--- PROBLEM DETAILS ---
Copy the records that follow exactly as written, but not their pictures.

--- DATA SECTION ---
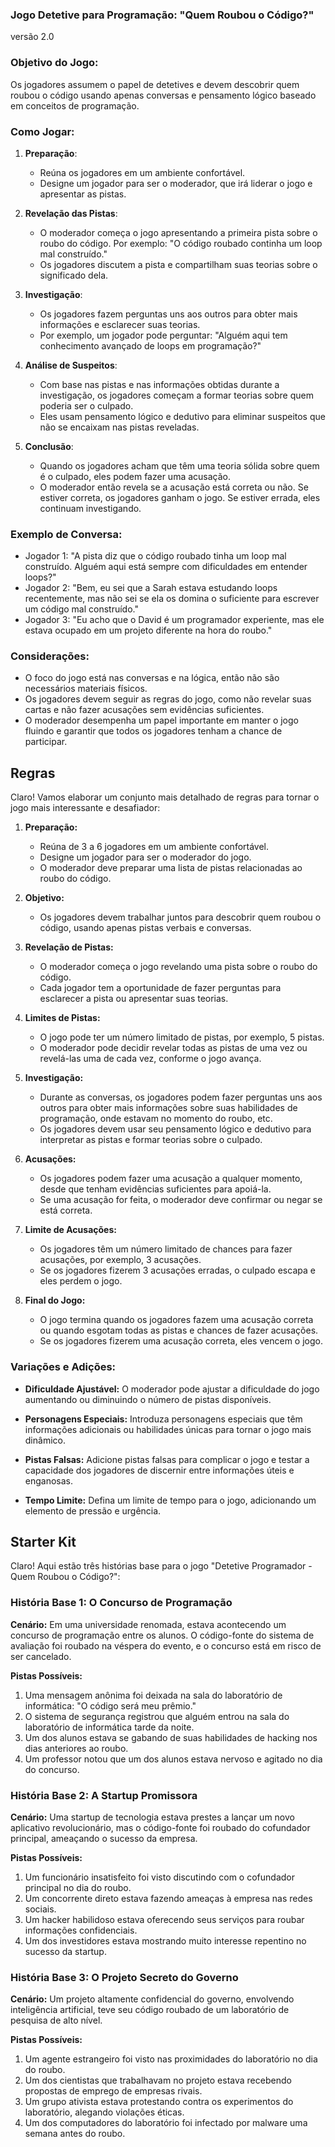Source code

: 
### Jogo Detetive para Programação: "Quem Roubou o Código?"
versão 2.0

### Objetivo do Jogo:
Os jogadores assumem o papel de detetives e devem descobrir quem roubou o código usando apenas conversas e pensamento lógico baseado em conceitos de programação.

### Como Jogar:
1. **Preparação**:
   - Reúna os jogadores em um ambiente confortável.
   - Designe um jogador para ser o moderador, que irá liderar o jogo e apresentar as pistas.

2. **Revelação das Pistas**:
   - O moderador começa o jogo apresentando a primeira pista sobre o roubo do código. Por exemplo: "O código roubado continha um loop mal construído."
   - Os jogadores discutem a pista e compartilham suas teorias sobre o significado dela.

3. **Investigação**:
   - Os jogadores fazem perguntas uns aos outros para obter mais informações e esclarecer suas teorias.
   - Por exemplo, um jogador pode perguntar: "Alguém aqui tem conhecimento avançado de loops em programação?"

4. **Análise de Suspeitos**:
   - Com base nas pistas e nas informações obtidas durante a investigação, os jogadores começam a formar teorias sobre quem poderia ser o culpado.
   - Eles usam pensamento lógico e dedutivo para eliminar suspeitos que não se encaixam nas pistas reveladas.

5. **Conclusão**:
   - Quando os jogadores acham que têm uma teoria sólida sobre quem é o culpado, eles podem fazer uma acusação.
   - O moderador então revela se a acusação está correta ou não. Se estiver correta, os jogadores ganham o jogo. Se estiver errada, eles continuam investigando.

### Exemplo de Conversa:
- Jogador 1: "A pista diz que o código roubado tinha um loop mal construído. Alguém aqui está sempre com dificuldades em entender loops?"
- Jogador 2: "Bem, eu sei que a Sarah estava estudando loops recentemente, mas não sei se ela os domina o suficiente para escrever um código mal construído."
- Jogador 3: "Eu acho que o David é um programador experiente, mas ele estava ocupado em um projeto diferente na hora do roubo."

### Considerações:
- O foco do jogo está nas conversas e na lógica, então não são necessários materiais físicos.
- Os jogadores devem seguir as regras do jogo, como não revelar suas cartas e não fazer acusações sem evidências suficientes.
- O moderador desempenha um papel importante em manter o jogo fluindo e garantir que todos os jogadores tenham a chance de participar.

## Regras

Claro! Vamos elaborar um conjunto mais detalhado de regras para tornar o jogo mais interessante e desafiador:

1. **Preparação:**
   - Reúna de 3 a 6 jogadores em um ambiente confortável.
   - Designe um jogador para ser o moderador do jogo.
   - O moderador deve preparar uma lista de pistas relacionadas ao roubo do código.

2. **Objetivo:**
   - Os jogadores devem trabalhar juntos para descobrir quem roubou o código, usando apenas pistas verbais e conversas.

3. **Revelação de Pistas:**
   - O moderador começa o jogo revelando uma pista sobre o roubo do código.
   - Cada jogador tem a oportunidade de fazer perguntas para esclarecer a pista ou apresentar suas teorias.

4. **Limites de Pistas:**
   - O jogo pode ter um número limitado de pistas, por exemplo, 5 pistas.
   - O moderador pode decidir revelar todas as pistas de uma vez ou revelá-las uma de cada vez, conforme o jogo avança.

5. **Investigação:**
   - Durante as conversas, os jogadores podem fazer perguntas uns aos outros para obter mais informações sobre suas habilidades de programação, onde estavam no momento do roubo, etc.
   - Os jogadores devem usar seu pensamento lógico e dedutivo para interpretar as pistas e formar teorias sobre o culpado.

6. **Acusações:**
   - Os jogadores podem fazer uma acusação a qualquer momento, desde que tenham evidências suficientes para apoiá-la.
   - Se uma acusação for feita, o moderador deve confirmar ou negar se está correta.

7. **Limite de Acusações:**
   - Os jogadores têm um número limitado de chances para fazer acusações, por exemplo, 3 acusações.
   - Se os jogadores fizerem 3 acusações erradas, o culpado escapa e eles perdem o jogo.

8. **Final do Jogo:**
   - O jogo termina quando os jogadores fazem uma acusação correta ou quando esgotam todas as pistas e chances de fazer acusações.
   - Se os jogadores fizerem uma acusação correta, eles vencem o jogo.

### Variações e Adições:

- **Dificuldade Ajustável:** O moderador pode ajustar a dificuldade do jogo aumentando ou diminuindo o número de pistas disponíveis.
  
- **Personagens Especiais:** Introduza personagens especiais que têm informações adicionais ou habilidades únicas para tornar o jogo mais dinâmico.

- **Pistas Falsas:** Adicione pistas falsas para complicar o jogo e testar a capacidade dos jogadores de discernir entre informações úteis e enganosas.

- **Tempo Limite:** Defina um limite de tempo para o jogo, adicionando um elemento de pressão e urgência.

## Starter Kit

Claro! Aqui estão três histórias base para o jogo "Detetive Programador - Quem Roubou o Código?":

### História Base 1: O Concurso de Programação
**Cenário:** Em uma universidade renomada, estava acontecendo um concurso de programação entre os alunos. O código-fonte do sistema de avaliação foi roubado na véspera do evento, e o concurso está em risco de ser cancelado.

**Pistas Possíveis:**
1. Uma mensagem anônima foi deixada na sala do laboratório de informática: "O código será meu prêmio."
2. O sistema de segurança registrou que alguém entrou na sala do laboratório de informática tarde da noite.
3. Um dos alunos estava se gabando de suas habilidades de hacking nos dias anteriores ao roubo.
4. Um professor notou que um dos alunos estava nervoso e agitado no dia do concurso.

### História Base 2: A Startup Promissora
**Cenário:** Uma startup de tecnologia estava prestes a lançar um novo aplicativo revolucionário, mas o código-fonte foi roubado do cofundador principal, ameaçando o sucesso da empresa.

**Pistas Possíveis:**
1. Um funcionário insatisfeito foi visto discutindo com o cofundador principal no dia do roubo.
2. Um concorrente direto estava fazendo ameaças à empresa nas redes sociais.
3. Um hacker habilidoso estava oferecendo seus serviços para roubar informações confidenciais.
4. Um dos investidores estava mostrando muito interesse repentino no sucesso da startup.

### História Base 3: O Projeto Secreto do Governo
**Cenário:** Um projeto altamente confidencial do governo, envolvendo inteligência artificial, teve seu código roubado de um laboratório de pesquisa de alto nível.

**Pistas Possíveis:**
1. Um agente estrangeiro foi visto nas proximidades do laboratório no dia do roubo.
2. Um dos cientistas que trabalhavam no projeto estava recebendo propostas de emprego de empresas rivais.
3. Um grupo ativista estava protestando contra os experimentos do laboratório, alegando violações éticas.
4. Um dos computadores do laboratório foi infectado por malware uma semana antes do roubo.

--- WRITTEN ANSWER ---
Source code

: 
### Jogo Detetive para Programação: "Quem Roubou o Código?"
versão 2.0

### Objetivo do Jogo:
Os jogadores assumem o papel de detetives e devem descobrir quem roubou o código usando apenas conversas e pensamento lógico baseado em conceitos de programação.

### Como Jogar:
1. **Preparação**:
   - Reúna os jogadores em um ambiente confortável.
   - Designe um jogador para ser o moderador, que irá liderar o jogo e apresentar as pistas.

2. **Revelação das Pistas**:
   - O moderador começa o jogo apresentando a primeira pista sobre o roubo do código. Por exemplo: "O código roubado continha um loop mal construído."
   - Os jogadores discutem a pista e compartilham suas teorias sobre o significado dela.

3. **Investigação**:
   - Os jogadores fazem perguntas uns aos outros para obter mais informações e esclarecer suas teorias.
   - Por exemplo, um jogador pode perguntar: "Alguém aqui tem conhecimento avançado de loops em programação?"

4. **Análise de Suspeitos**:
   - Com base nas pistas e nas informações obtidas durante a investigação, os jogadores começam a formar teorias sobre quem poderia ser o culpado.
   - Eles usam pensamento lógico e dedutivo para eliminar suspeitos que não se encaixam nas pistas reveladas.

5. **Conclusão**:
   - Quando os jogadores acham que têm uma teoria sólida sobre quem é o culpado, eles podem fazer uma acusação.
   - O moderador então revela se a acusação está correta ou não. Se estiver correta, os jogadores ganham o jogo. Se estiver errada, eles continuam investigando.

### Exemplo de Conversa:
- Jogador 1: "A pista diz que o código roubado tinha um loop mal construído. Alguém aqui está sempre com dificuldades em entender loops?"
- Jogador 2: "Bem, eu sei que a Sarah estava estudando loops recentemente, mas não sei se ela os domina o suficiente para escrever um código mal construído."
- Jogador 3: "Eu acho que o David é um programador experiente, mas ele estava ocupado em um projeto diferente na hora do roubo."

### Considerações:
- O foco do jogo está nas conversas e na lógica, então não são necessários materiais físicos.
- Os jogadores devem seguir as regras do jogo, como não revelar suas cartas e não fazer acusações sem evidências suficientes.
- O moderador desempenha um papel importante em manter o jogo fluindo e garantir que todos os jogadores tenham a chance de participar.

## Regras

Claro! Vamos elaborar um conjunto mais detalhado de regras para tornar o jogo mais interessante e desafiador:

1. **Preparação:**
   - Reúna de 3 a 6 jogadores em um ambiente confortável.
   - Designe um jogador para ser o moderador do jogo.
   - O moderador deve preparar uma lista de pistas relacionadas ao roubo do código.

2. **Objetivo:**
   - Os jogadores devem trabalhar juntos para descobrir quem roubou o código, usando apenas pistas verbais e conversas.

3. **Revelação de Pistas:**
   - O moderador começa o jogo revelando uma pista sobre o roubo do código.
   - Cada jogador tem a oportunidade de fazer perguntas para esclarecer a pista ou apresentar suas teorias.

4. **Limites de Pistas:**
   - O jogo pode ter um número limitado de pistas, por exemplo, 5 pistas.
   - O moderador pode decidir revelar todas as pistas de uma vez ou revelá-las uma de cada vez, conforme o jogo avança.

5. **Investigação:**
   - Durante as conversas, os jogadores podem fazer perguntas uns aos outros para obter mais informações sobre suas habilidades de programação, onde estavam no momento do roubo, etc.
   - Os jogadores devem usar seu pensamento lógico e dedutivo para interpretar as pistas e formar teorias sobre o culpado.

6. **Acusações:**
   - Os jogadores podem fazer uma acusação a qualquer momento, desde que tenham evidências suficientes para apoiá-la.
   - Se uma acusação for feita, o moderador deve confirmar ou negar se está correta.

7. **Limite de Acusações:**
   - Os jogadores têm um número limitado de chances para fazer acusações, por exemplo, 3 acusações.
   - Se os jogadores fizerem 3 acusações erradas, o culpado escapa e eles perdem o jogo.

8. **Final do Jogo:**
   - O jogo termina quando os jogadores fazem uma acusação correta ou quando esgotam todas as pistas e chances de fazer acusações.
   - Se os jogadores fizerem uma acusação correta, eles vencem o jogo.

### Variações e Adições:

- **Dificuldade Ajustável:** O moderador pode ajustar a dificuldade do jogo aumentando ou diminuindo o número de pistas disponíveis.
  
- **Personagens Especiais:** Introduza personagens especiais que têm informações adicionais ou habilidades únicas para tornar o jogo mais dinâmico.

- **Pistas Falsas:** Adicione pistas falsas para complicar o jogo e testar a capacidade dos jogadores de discernir entre informações úteis e enganosas.

- **Tempo Limite:** Defina um limite de tempo para o jogo, adicionando um elemento de pressão e urgência.

## Starter Kit

Claro! Aqui estão três histórias base para o jogo "Detetive Programador - Quem Roubou o Código?":

### História Base 1: O Concurso de Programação
**Cenário:** Em uma universidade renomada, estava acontecendo um concurso de programação entre os alunos. O código-fonte do sistema de avaliação foi roubado na véspera do evento, e o concurso está em risco de ser cancelado.

**Pistas Possíveis:**
1. Uma mensagem anônima foi deixada na sala do laboratório de informática: "O código será meu prêmio."
2. O sistema de segurança registrou que alguém entrou na sala do laboratório de informática tarde da noite.
3. Um dos alunos estava se gabando de suas habilidades de hacking nos dias anteriores ao roubo.
4. Um professor notou que um dos alunos estava nervoso e agitado no dia do concurso.

### História Base 2: A Startup Promissora
**Cenário:** Uma startup de tecnologia estava prestes a lançar um novo aplicativo revolucionário, mas o código-fonte foi roubado do cofundador principal, ameaçando o sucesso da empresa.

**Pistas Possíveis:**
1. Um funcionário insatisfeito foi visto discutindo com o cofundador principal no dia do roubo.
2. Um concorrente direto estava fazendo ameaças à empresa nas redes sociais.
3. Um hacker habilidoso estava oferecendo seus serviços para roubar informações confidenciais.
4. Um dos investidores estava mostrando muito interesse repentino no sucesso da startup.

### História Base 3: O Projeto Secreto do Governo
**Cenário:** Um projeto altamente confidencial do governo, envolvendo inteligência artificial, teve seu código roubado de um laboratório de pesquisa de alto nível.

**Pistas Possíveis:**
1. Um agente estrangeiro foi visto nas proximidades do laboratório no dia do roubo.
2. Um dos cientistas que trabalhavam no projeto estava recebendo propostas de emprego de empresas rivais.
3. Um grupo ativista estava protestando contra os experimentos do laboratório, alegando violações éticas.
4. Um dos computadores do laboratório foi infectado por malware uma semana antes do roubo.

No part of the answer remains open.